→ **YOUR ASSIGNMENT**
Where the string "which" occurs in a line of the data below, that line should be copied.
··· THE INPUT ···
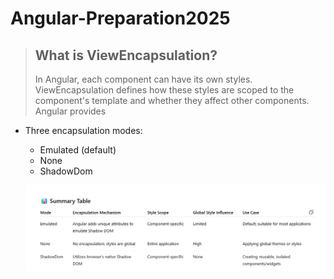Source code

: # Angular-Preparation2025

>  ## What is ViewEncapsulation?
> In Angular, each component can have its own styles. ViewEncapsulation defines how these styles are scoped to the component's template and whether they affect other components. Angular provides 
- Three encapsulation modes:<br/>
	* Emulated (default) 
	* None
	* ShadowDom <br/>
  
  ![alt text](image.png)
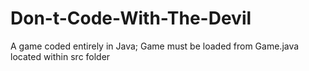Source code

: # Don-t-Code-With-The-Devil
A game coded entirely in Java; 
Game must be loaded from Game.java located within src folder

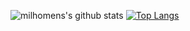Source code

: ![milhomens's github stats](https://github-readme-stats.vercel.app/api?username=milhomens&show_icons=true&theme=vue)
[![Top Langs](https://github-readme-stats.vercel.app/api/top-langs/?username=milhomens&layout=compact)](https://github.com/anuraghazra/github-readme-stats)
 




<!--
**milhomens/milhomens** is a ✨ _special_ ✨ repository because its `README.md` (this file) appears on your GitHub profile.

Here are some ideas to get you started:

- 🔭 I’m currently working on ...
- 🌱 I’m currently learning ...
- 👯 I’m looking to collaborate on ...
- 🤔 I’m looking for help with ...
- 💬 Ask me about ...
- 📫 How to reach me: ...
- 😄 Pronouns: ...
- ⚡ Fun fact: ...
-->
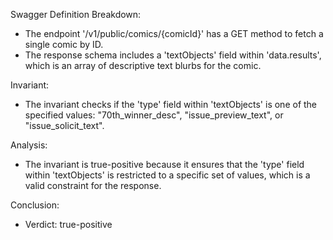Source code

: Swagger Definition Breakdown:
- The endpoint '/v1/public/comics/{comicId}' has a GET method to fetch a single comic by ID.
- The response schema includes a 'textObjects' field within 'data.results', which is an array of descriptive text blurbs for the comic.

Invariant:
- The invariant checks if the 'type' field within 'textObjects' is one of the specified values: "70th_winner_desc", "issue_preview_text", or "issue_solicit_text".

Analysis:
- The invariant is true-positive because it ensures that the 'type' field within 'textObjects' is restricted to a specific set of values, which is a valid constraint for the response.

Conclusion:
- Verdict: true-positive
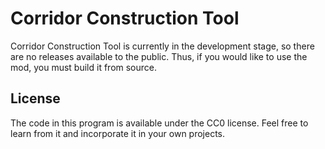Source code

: # Corridor Construction Tool
Corridor Construction Tool is currently in the development stage, so there are no releases available to the public. Thus, if you would like to use the mod, you must build it from source.

## License
The code in this program is available under the CC0 license. Feel free to learn from it and incorporate it in your own projects.

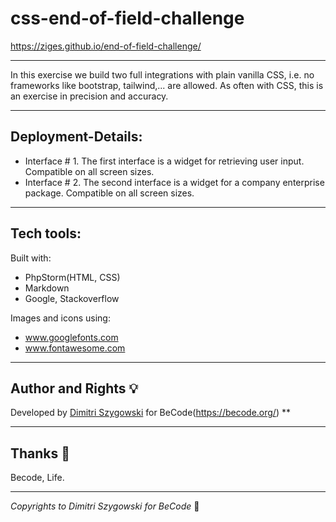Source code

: # css-end-of-field-challenge
https://ziges.github.io/end-of-field-challenge/
***
In this exercise we build two full integrations with plain vanilla CSS, i.e. no frameworks like bootstrap, tailwind,... are allowed. 
As often with CSS, this is an exercise in precision and accuracy.
***
## Deployment-Details:
- Interface # 1. The first interface is a widget for retrieving user input. Compatible on all screen sizes.
- Interface # 2. The second interface is a widget for a company enterprise package. Compatible on all screen sizes.
***
## Tech tools:
Built with: 
+ PhpStorm(HTML, CSS)
+ Markdown
+ Google, Stackoverflow

Images and icons using:
* www.googlefonts.com
* www.fontawesome.com
***
## Author and Rights :bulb:
Developed by [Dimitri Szygowski](https://github.com/Ziges) for BeCode(https://becode.org/)
**

***
## Thanks :gift:
Becode, Life.

***
*Copyrights to Dimitri Szygowski for BeCode* :memo:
···
→ **PROBLEM SOLUTION**
- The response schema includes a 'textObjects' field within 'data.results', which is an array of descriptive text blurbs for the comic.
- The invariant is true-positive because it ensures that the 'type' field within 'textObjects' is restricted to a specific set of values, which is a valid constraint for the response.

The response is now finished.